As promised, more details on yesterday's first start:
With my surgery for tomorrow and giving myself confidence that it would in fact fire up easily after Sunday, I decided to give it a whirl since the weather cooperated.
The car started right up with its guessed calibration. It's definitely too rich, but it wasn't so rich it wouldn't run or blow black smoke. I don't have any idle air control valve (this was intentional in the design) so I found at first that the idle screw was set too low (not surprising) and turned it up. For break-in you want to be between 1500 and 3000 RPMs, so I turned it up to 2000 to start while looking things over.
The cam break-in part didn't exactly go off perfectly, which frankly wasn't a surprise. After about 6-7 minutes the lower radiator hose blew off, and I had to put it back on and refill. But I let the engine cool for a bit first since I didn't want to just pour new water into a hot engine, that's how you break things. The engine had gotten hot enough for me to check the valve lash, which was on the loose side for all of them (better than the tight side!) but not awfully so. Ideal valve lash is 0.012" and I measured 0.013-0.029", with most of them being 0.015-0.018". I now have notes so I can go back and make adjustments and try again.
I then refilled with water and ran it again (a hose blowing off is why I started off with water and not coolant). I'd been running without the valve covers bolted down so I could make sure the valvetrain was operating properly. It was, but I also found that on the driver's side where the breather is, the valve covers are just barely too close and will hit a rocker when down all the way, requiring spacers. So I ordered spacers and gaskets. There was enough oil leaking out without the valve covers bolted down that we got a little flash of flame and decided that was enough. So if you're supposed to do 20-30 minutes for breaking in a cam, we did about 10-15. I'm not sure if it screws things up to break up your cam break-in into sections over multiple days, but I think it'll be fine. And then I'll be able to get the spacers, adjust the valve lash, and try again.

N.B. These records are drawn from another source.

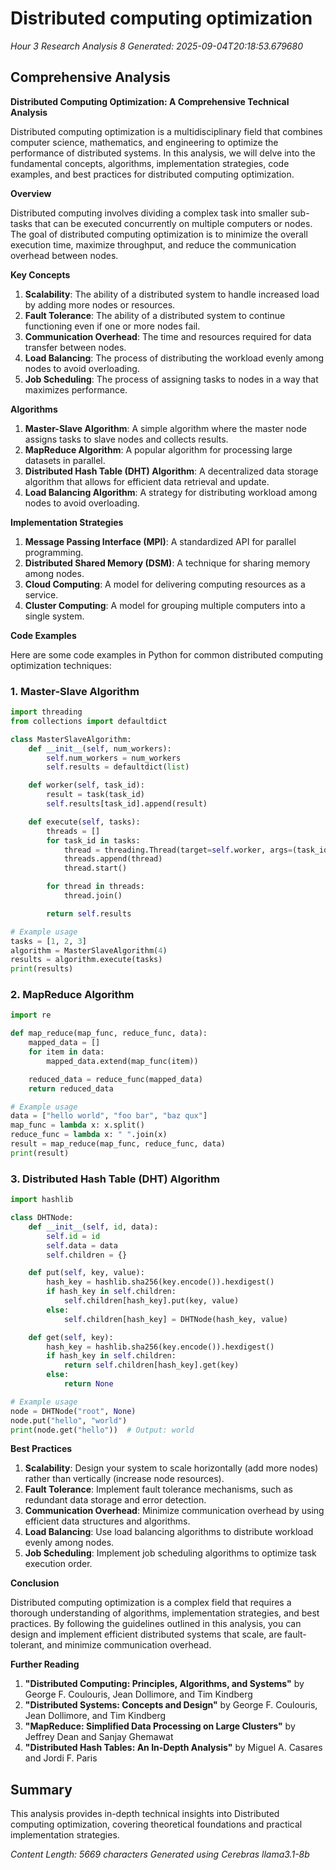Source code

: # Distributed computing optimization
*Hour 3 Research Analysis 8*
*Generated: 2025-09-04T20:18:53.679680*

## Comprehensive Analysis
**Distributed Computing Optimization: A Comprehensive Technical Analysis**

Distributed computing optimization is a multidisciplinary field that combines computer science, mathematics, and engineering to optimize the performance of distributed systems. In this analysis, we will delve into the fundamental concepts, algorithms, implementation strategies, code examples, and best practices for distributed computing optimization.

**Overview**

Distributed computing involves dividing a complex task into smaller sub-tasks that can be executed concurrently on multiple computers or nodes. The goal of distributed computing optimization is to minimize the overall execution time, maximize throughput, and reduce the communication overhead between nodes.

**Key Concepts**

1.  **Scalability**: The ability of a distributed system to handle increased load by adding more nodes or resources.
2.  **Fault Tolerance**: The ability of a distributed system to continue functioning even if one or more nodes fail.
3.  **Communication Overhead**: The time and resources required for data transfer between nodes.
4.  **Load Balancing**: The process of distributing the workload evenly among nodes to avoid overloading.
5.  **Job Scheduling**: The process of assigning tasks to nodes in a way that maximizes performance.

**Algorithms**

1.  **Master-Slave Algorithm**: A simple algorithm where the master node assigns tasks to slave nodes and collects results.
2.  **MapReduce Algorithm**: A popular algorithm for processing large datasets in parallel.
3.  **Distributed Hash Table (DHT) Algorithm**: A decentralized data storage algorithm that allows for efficient data retrieval and update.
4.  **Load Balancing Algorithm**: A strategy for distributing workload among nodes to avoid overloading.

**Implementation Strategies**

1.  **Message Passing Interface (MPI)**: A standardized API for parallel programming.
2.  **Distributed Shared Memory (DSM)**: A technique for sharing memory among nodes.
3.  **Cloud Computing**: A model for delivering computing resources as a service.
4.  **Cluster Computing**: A model for grouping multiple computers into a single system.

**Code Examples**

Here are some code examples in Python for common distributed computing optimization techniques:

### 1. Master-Slave Algorithm

```python
import threading
from collections import defaultdict

class MasterSlaveAlgorithm:
    def __init__(self, num_workers):
        self.num_workers = num_workers
        self.results = defaultdict(list)

    def worker(self, task_id):
        result = task(task_id)
        self.results[task_id].append(result)

    def execute(self, tasks):
        threads = []
        for task_id in tasks:
            thread = threading.Thread(target=self.worker, args=(task_id,))
            threads.append(thread)
            thread.start()

        for thread in threads:
            thread.join()

        return self.results

# Example usage
tasks = [1, 2, 3]
algorithm = MasterSlaveAlgorithm(4)
results = algorithm.execute(tasks)
print(results)
```

### 2. MapReduce Algorithm

```python
import re

def map_reduce(map_func, reduce_func, data):
    mapped_data = []
    for item in data:
        mapped_data.extend(map_func(item))

    reduced_data = reduce_func(mapped_data)
    return reduced_data

# Example usage
data = ["hello world", "foo bar", "baz qux"]
map_func = lambda x: x.split()
reduce_func = lambda x: " ".join(x)
result = map_reduce(map_func, reduce_func, data)
print(result)
```

### 3. Distributed Hash Table (DHT) Algorithm

```python
import hashlib

class DHTNode:
    def __init__(self, id, data):
        self.id = id
        self.data = data
        self.children = {}

    def put(self, key, value):
        hash_key = hashlib.sha256(key.encode()).hexdigest()
        if hash_key in self.children:
            self.children[hash_key].put(key, value)
        else:
            self.children[hash_key] = DHTNode(hash_key, value)

    def get(self, key):
        hash_key = hashlib.sha256(key.encode()).hexdigest()
        if hash_key in self.children:
            return self.children[hash_key].get(key)
        else:
            return None

# Example usage
node = DHTNode("root", None)
node.put("hello", "world")
print(node.get("hello"))  # Output: world
```

**Best Practices**

1.  **Scalability**: Design your system to scale horizontally (add more nodes) rather than vertically (increase node resources).
2.  **Fault Tolerance**: Implement fault tolerance mechanisms, such as redundant data storage and error detection.
3.  **Communication Overhead**: Minimize communication overhead by using efficient data structures and algorithms.
4.  **Load Balancing**: Use load balancing algorithms to distribute workload evenly among nodes.
5.  **Job Scheduling**: Implement job scheduling algorithms to optimize task execution order.

**Conclusion**

Distributed computing optimization is a complex field that requires a thorough understanding of algorithms, implementation strategies, and best practices. By following the guidelines outlined in this analysis, you can design and implement efficient distributed systems that scale, are fault-tolerant, and minimize communication overhead.

**Further Reading**

1.  **"Distributed Computing: Principles, Algorithms, and Systems"** by George F. Coulouris, Jean Dollimore, and Tim Kindberg
2.  **"Distributed Systems: Concepts and Design"** by George F. Coulouris, Jean Dollimore, and Tim Kindberg
3.  **"MapReduce: Simplified Data Processing on Large Clusters"** by Jeffrey Dean and Sanjay Ghemawat
4.  **"Distributed Hash Tables: An In-Depth Analysis"** by Miguel A. Casares and Jordi F. Paris

## Summary
This analysis provides in-depth technical insights into Distributed computing optimization, 
covering theoretical foundations and practical implementation strategies.

*Content Length: 5669 characters*
*Generated using Cerebras llama3.1-8b*
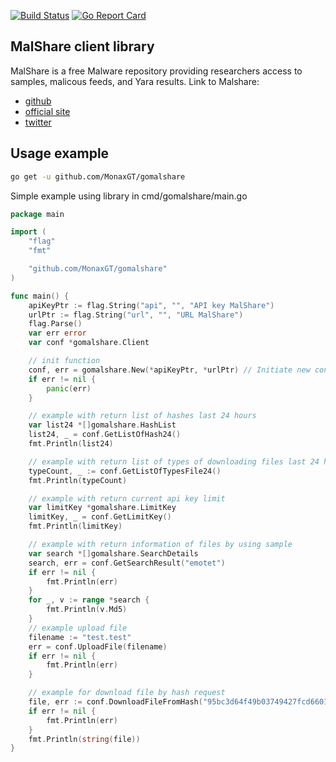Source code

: [![Build Status](https://travis-ci.com/MonaxGT/gomalshare.svg?branch=master)](https://travis-ci.com/MonaxGT/gomalshare)
[![Go Report Card](https://goreportcard.com/badge/github.com/MonaxGT/gomalshare)](https://goreportcard.com/report/github.com/MonaxGT/gomalshare)

MalShare client library 
---------------------
MalShare is a free Malware repository providing researchers access to samples, malicous feeds, and Yara results. 
Link to Malshare: 

  *  [github](https://github.com/malshare)
  *  [official site](http://www.malshare.com)
  *  [twitter](https://twitter.com/mal_share)

Usage example
------------------------------------------------

```sh
go get -u github.com/MonaxGT/gomalshare
```

Simple example using library in cmd/gomalshare/main.go

```go
package main

import (
	"flag"
	"fmt"

	"github.com/MonaxGT/gomalshare"
)

func main() {
	apiKeyPtr := flag.String("api", "", "API key MalShare")
	urlPtr := flag.String("url", "", "URL MalShare")
	flag.Parse()
	var err error
	var conf *gomalshare.Client

	// init function
	conf, err = gomalshare.New(*apiKeyPtr, *urlPtr) // Initiate new connection to API
	if err != nil {
		panic(err)
	}

	// example with return list of hashes last 24 hours
	var list24 *[]gomalshare.HashList
	list24, _ = conf.GetListOfHash24()
	fmt.Println(list24)

	// example with return list of types of downloading files last 24 hours
	typeCount, _ := conf.GetListOfTypesFile24()
	fmt.Println(typeCount)

	// example with return current api key limit
	var limitKey *gomalshare.LimitKey
	limitKey, _ = conf.GetLimitKey()
	fmt.Println(limitKey)

	// example with return information of files by using sample
	var search *[]gomalshare.SearchDetails
	search, err = conf.GetSearchResult("emotet")
	if err != nil {
		fmt.Println(err)
	}
	for _, v := range *search {
		fmt.Println(v.Md5)
	}
	// example upload file
	filename := "test.test"
	err = conf.UploadFile(filename)
	if err != nil {
		fmt.Println(err)
	}

	// example for download file by hash request
	file, err := conf.DownloadFileFromHash("95bc3d64f49b03749427fcd6601fa8a7")
	if err != nil {
		fmt.Println(err)
	}
	fmt.Println(string(file))
}
```
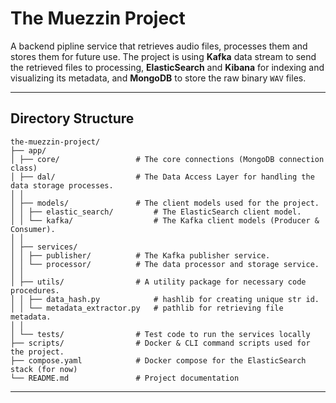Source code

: # The Muezzin Project

A backend pipline service that retrieves audio files, processes them and stores them for future use.
The project is using **Kafka** data stream to send the retrieved files to processing,
**ElasticSearch** and **Kibana** for indexing and visualizing its metadata, and **MongoDB** to store the raw binary
`WAV` files.

---

## Directory Structure

```
the-muezzin-project/
├── app/
│ ├── core/                 # The core connections (MongoDB connection class)
│ ├── dal/                  # The Data Access Layer for handling the data storage processes.
│ │
│ ├── models/               # The client models used for the project.
│ │ ├── elastic_search/         # The ElasticSearch client model.
│ │ └── kafka/                  # The Kafka client models (Producer & Consumer).
│ │
│ ├── services/
│ │ ├── publisher/          # The Kafka publisher service.
│ │ └── processor/          # The data processor and storage service.
│ │
│ ├── utils/                # A utility package for necessary code procedures.
│ │ ├── data_hash.py            # hashlib for creating unique str id.
│ │ └── metadata_extractor.py   # pathlib for retrieving file metadata.
│ │
│ └── tests/                # Test code to run the services locally
├── scripts/                # Docker & CLI command scripts used for the project.
├── compose.yaml            # Docker compose for the ElasticSearch stack (for now)
└── README.md               # Project documentation
```

---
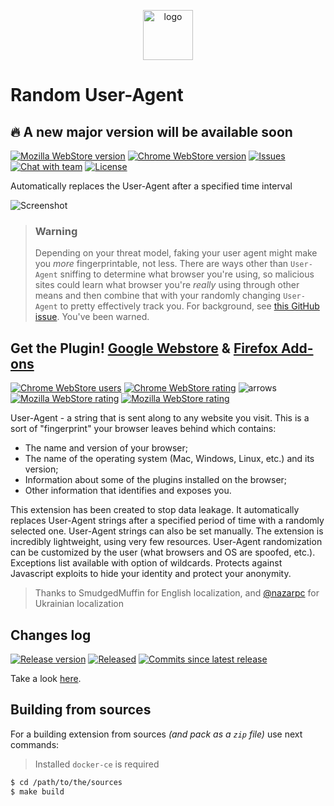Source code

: <p align="center">
  <img alt="logo" src="https://cdn.rawgit.com/tarampampam/random-user-agent/544a27ed/extension/img/128x128.png" width="80" height="80" />
</p>

# Random User-Agent

## :fire: A new major version will be available soon

[![Mozilla WebStore version][badge_mozilla_version]][link_firefox_store]
[![Chrome WebStore version][badge_websore_version]][link_google_store]
[![Issues][badge_issues]][link_issues]
[![Chat with team][badge_chat]][link_chat]
[![License][badge_license]][link_license]

Automatically replaces the User-Agent after a specified time interval

![Screenshot][link_screenshot]

> ### Warning
>
> Depending on your threat model, faking your user agent might make you _more_ fingerprintable, not less. There are ways other than `User-Agent` sniffing to determine what browser you're using, so malicious sites could learn what browser you're _really_ using through other means and then combine that with your randomly changing `User-Agent` to pretty effectively track you. For background, see [this GitHub issue](https://github.com/tarampampam/random-user-agent/issues/47). You've been warned.

## Get the Plugin! [Google Webstore][link_google_store] & [Firefox Add-ons][link_firefox_store]

[![Chrome WebStore users][badge_websore_users]][link_google_store]
[![Chrome WebStore rating][badge_websore_rating]][link_google_store]
![arrows][badge_browsers_arrows]
[![Mozilla WebStore rating][badge_mozilla_users]][link_firefox_store]
[![Mozilla WebStore rating][badge_mozilla_rating]][link_firefox_store]

User-Agent - a string that is sent along to any website you visit. This is a sort of "fingerprint" your browser leaves behind which contains:
- The name and version of your browser;
- The name of the operating system (Mac, Windows, Linux, etc.) and its version;
- Information about some of the plugins installed on the browser;
- Other information that identifies and exposes you.

This extension has been created to stop data leakage. It automatically replaces User-Agent strings after a specified period of time with a randomly selected one. User-Agent strings can also be set manually. The extension is incredibly lightweight, using very few resources. User-Agent randomization can be customized by the user (what browsers and OS are spoofed, etc.). Exceptions list available with option of wildcards. Protects against Javascript exploits to hide your identity and protect your anonymity.

> Thanks to SmudgedMuffin for English localization, and [@nazarpc](https://github.com/nazar-pc) for Ukrainian localization

## Changes log

[![Release version][badge_release_version]][link_changeslog]
[![Released][badge_release_date]][link_changeslog]
[![Commits since latest release][badge_commits_since_release]][link_commits]

Take a look [here][link_changeslog].

## Building from sources

For a building extension from sources _(and pack as a `zip` file)_ use next commands:

> Installed `docker-ce` is required

```bash
$ cd /path/to/the/sources
$ make build
```

[badge_release_version]:https://img.shields.io/github/release/tarampampam/random-user-agent.svg?style=flat-square&maxAge=120
[badge_websore_version]:https://img.shields.io/chrome-web-store/v/einpaelgookohagofgnnkcfjbkkgepnp.svg?style=for-the-badge&maxAge=120
[badge_mozilla_version]:https://img.shields.io/amo/v/random_user_agent.svg?style=for-the-badge&maxAge=120
[badge_websore_users]:https://img.shields.io/chrome-web-store/users/nimelepbpejjlbmoobocpfnjhihnpked.svg?style=flat-square&maxAge=120
[badge_websore_rating]:https://img.shields.io/chrome-web-store/rating/nimelepbpejjlbmoobocpfnjhihnpked.svg?style=flat-square&maxAge=120
[badge_browsers_arrows]:https://img.shields.io/badge/%E2%86%90%20chrome-firefox%20%E2%86%92-yellowgreen.svg?style=flat-square&maxAge=120
[badge_mozilla_users]:https://img.shields.io/amo/users/random_user_agent.svg?style=flat-square&maxAge=120
[badge_mozilla_rating]:https://img.shields.io/amo/rating/random_user_agent.svg?style=flat-square&maxAge=120
[badge_commits_since_release]:https://img.shields.io/github/commits-since/tarampampam/random-user-agent/latest.svg?style=flat-square&maxAge=120
[badge_release_date]:https://img.shields.io/github/release-date/tarampampam/random-user-agent.svg?style=flat-square&maxAge=120
[badge_issues]:https://img.shields.io/github/issues/tarampampam/random-user-agent.svg?style=for-the-badge&maxAge=120
[badge_license]:https://img.shields.io/github/license/tarampampam/random-user-agent.svg?style=for-the-badge&maxAge=120
[badge_chat]:https://img.shields.io/badge/chat-on-brightgreen.svg?style=for-the-badge&maxAge=120
[link_issues]:https://github.com/tarampampam/random-user-agent/issues
[link_commits]:https://github.com/tarampampam/random-user-agent/commits
[link_license]:./LICENSE
[link_changeslog]:./CHANGELOG.md
[link_screenshot]:https://raw.githubusercontent.com/tarampampam/random-user-agent/master/webstore_content/slides/slide-1.jpg
[link_chat]:https://app.stride.com/25f75df0-13c7-4e1a-8f3c-f01e9d85cb5b/chat/e5af00b7-e5a9-4e0f-a95d-e0c592bd4379
[link_google_store]:https://chrome.google.com/webstore/detail/random-hide-user-agent/einpaelgookohagofgnnkcfjbkkgepnp
[link_firefox_store]:https://addons.mozilla.org/firefox/addon/random_user_agent/
[randexp.js]:http://github.com/fent/randexp.js
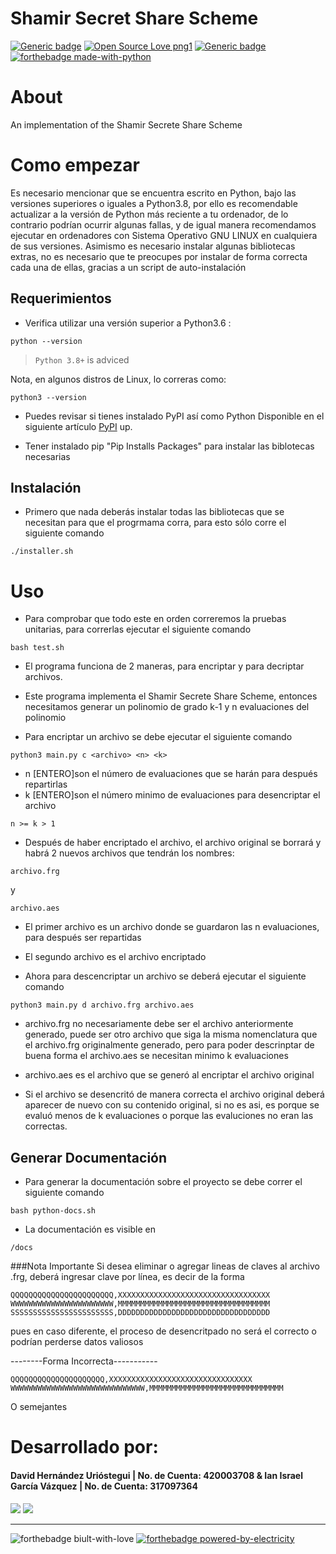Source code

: # Shamir Secret Share Scheme
[![Generic badge](https://img.shields.io/badge/version-3.09.10-<COLOR>.svg)](https://shields.io/)
[![Open Source Love png1](https://badges.frapsoft.com/os/v1/open-source.png?v=103)](https://github.com/ellerbrock/open-source-badges/)
[![Generic badge](https://img.shields.io/badge/contributors-2-blue)](https://shields.io/)  
[![forthebadge made-with-python](https://forthebadge.com/images/badges/made-with-python.svg)](https://www.python.org/)  

# About
An implementation of the Shamir Secrete Share Scheme

# Como empezar
Es necesario mencionar que se encuentra escrito en Python, bajo las versiones superiores o iguales a Python3.8, por ello es recomendable actualizar a la versión de Python más reciente a tu ordenador, de lo contrario podrían ocurrir algunas fallas, y  de igual manera recomendamos ejecutar en ordenadores con Sistema Operativo GNU LINUX en cualquiera de sus versiones. 
Asimismo es necesario instalar algunas bibliotecas extras, no es necesario que te preocupes por instalar de forma correcta cada una de ellas, gracias a un script de auto-instalación


## Requerimientos
* Verifica utilizar una versión superior a Python3.6 :
```
python --version
```
> `Python 3.8+` is adviced  

  Nota, en algunos distros de Linux, lo correras como:  
  ```
  python3 --version
  ```


* Puedes revisar si tienes instalado PyPI así como Python 
  Disponible en el siguiente artículo
  [PyPI](https://www.tecmint.com/install-pip-in-linux/) up.  

* Tener instalado pip "Pip Installs Packages" para instalar las biblotecas necesarias

## Instalación

* Primero que nada deberás instalar todas las bibliotecas que se necesitan para que el progrmama corra, para esto sólo corre el siguiente comando

```
./installer.sh
```

# Uso
* Para comprobar que todo este en orden correremos la pruebas unitarias, para correrlas ejecutar el siguiente comando
```
bash test.sh
```
* El programa funciona de 2 maneras, para encriptar y para decriptar archivos. 
* Este programa implementa el Shamir Secrete Share Scheme, entonces necesitamos generar un polinomio de grado k-1 y n evaluaciones del polinomio

* Para encriptar un archivo se debe ejecutar el siguiente comando
```
python3 main.py c <archivo> <n> <k>
```
* n [ENTERO]son el número de evaluaciones que se harán para después repartirlas 
* k [ENTERO]son el número minimo de evaluaciones para desencriptar el archivo
```
n >= k > 1
```

* Después de haber encriptado el archivo, el archivo original se borrará y habrá 2 nuevos archivos que tendrán los nombres:
```
archivo.frg 
```
y
```
archivo.aes
```
* El primer archivo es un archivo donde se guardaron las n evaluaciones, para después ser repartidas
* El segundo archivo es el archivo encriptado


* Ahora para descencriptar un archivo se deberá ejecutar el siguiente comando
```
python3 main.py d archivo.frg archivo.aes
```
* archivo.frg no necesariamente debe ser el archivo anteriormente generado, puede ser otro archivo que siga la misma nomenclatura que el archivo.frg originalmente generado, pero para poder descrinptar de buena forma el archivo.aes se necesitan minimo k evaluaciones

* archivo.aes es el archivo que se generó al encriptar el archivo original

* Si el archivo se desencritó de manera correcta el archivo original deberá aparecer de nuevo con su contenido original, si no es asi, es porque se evaluó menos de k evaluaciones o porque las evaluciones no eran las correctas.

## Generar Documentación
* Para generar la documentación sobre el proyecto se debe correr el siguiente comando
```
bash python-docs.sh
```
* La documentación es visible en  
```
/docs
```

###Nota Importante
Si desea eliminar o agregar lineas de claves al archivo .frg, deberá ingresar clave por línea, es decir de la forma
```
QQQQQQQQQQQQQQQQQQQQQQQ,XXXXXXXXXXXXXXXXXXXXXXXXXXXXXXXXXX
WWWWWWWWWWWWWWWWWWWWWWW,MMMMMMMMMMMMMMMMMMMMMMMMMMMMMMMMMM
SSSSSSSSSSSSSSSSSSSSSSS,DDDDDDDDDDDDDDDDDDDDDDDDDDDDDDDDDD
```
pues en caso diferente, el proceso de desencritpado no será el correcto o podrían perderse datos valiosos

--------Forma Incorrecta-----------
```
QQQQQQQQQQQQQQQQQQQQQ,XXXXXXXXXXXXXXXXXXXXXXXXXXXXXXXX WWWWWWWWWWWWWWWWWWWWWWWWWWWWWW,MMMMMMMMMMMMMMMMMMMMMMMMMMMMMM 
```
O semejantes



# Desarrollado por:
#### David Hernández Urióstegui | No. de Cuenta: 420003708   &   Ian Israel García Vázquez | No. de Cuenta: 317097364

[<img src="https://img.shields.io/badge/gmail-D14836?&style=for-the-badge&logo=gmail&logoColor=white"/>](https://mail.google.com/mail/?view=cm&source=mailto&to=iangarcia@ciencias.unam.mx)
[<img src="https://img.shields.io/badge/gmail-D14836?&style=for-the-badge&logo=gmail&logoColor=white"/>](https://mail.google.com/mail/?view=cm&source=mailto&to=Dhdezu@ciencias.unam.mx)





---
![forthebadge biult-with-love](https://forthebadge.com/images/badges/built-with-love.svg) 
[![forthebadge powered-by-electricity](https://forthebadge.com/images/badges/powered-by-electricity.svg)](http://ForTheBadge.com)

Overall, though, everything seems to be working as I intended. I planned on having the valve lash on the looser side since too tight is worse than too loose, and I knew I would need to adjust it after getting proper hot numbers. Everything was a bit loose there. The timing gears I bought were the "quiet" gears and while they make some noise, it's not super loud. The alternator charges perfectly and was making 14.1V. The gauges all work perfectly. The engine sounds strong, has a strong lopey idle from what I've heard of it, and I'm sure will sound better once I get things dialed in and a proper engine calibration. There was no smoke, no blow-by, the engine makes great compression. One little puff of oil smoke when first started up out of one cylinder, which isn't unexpected. The ignition system seems to be firing perfectly and as far as I can tell the ignition advance is working, although I haven't hooked up a timing light yet to confirm that. I know that the RPM signal is going to the MegaSquirt from the EDIS, and it's being processed correctly, or else the engine wouldn't run, so I'm going to assume that the signal from the MegaSquirt to the EDIS for spark advance is also working correctly.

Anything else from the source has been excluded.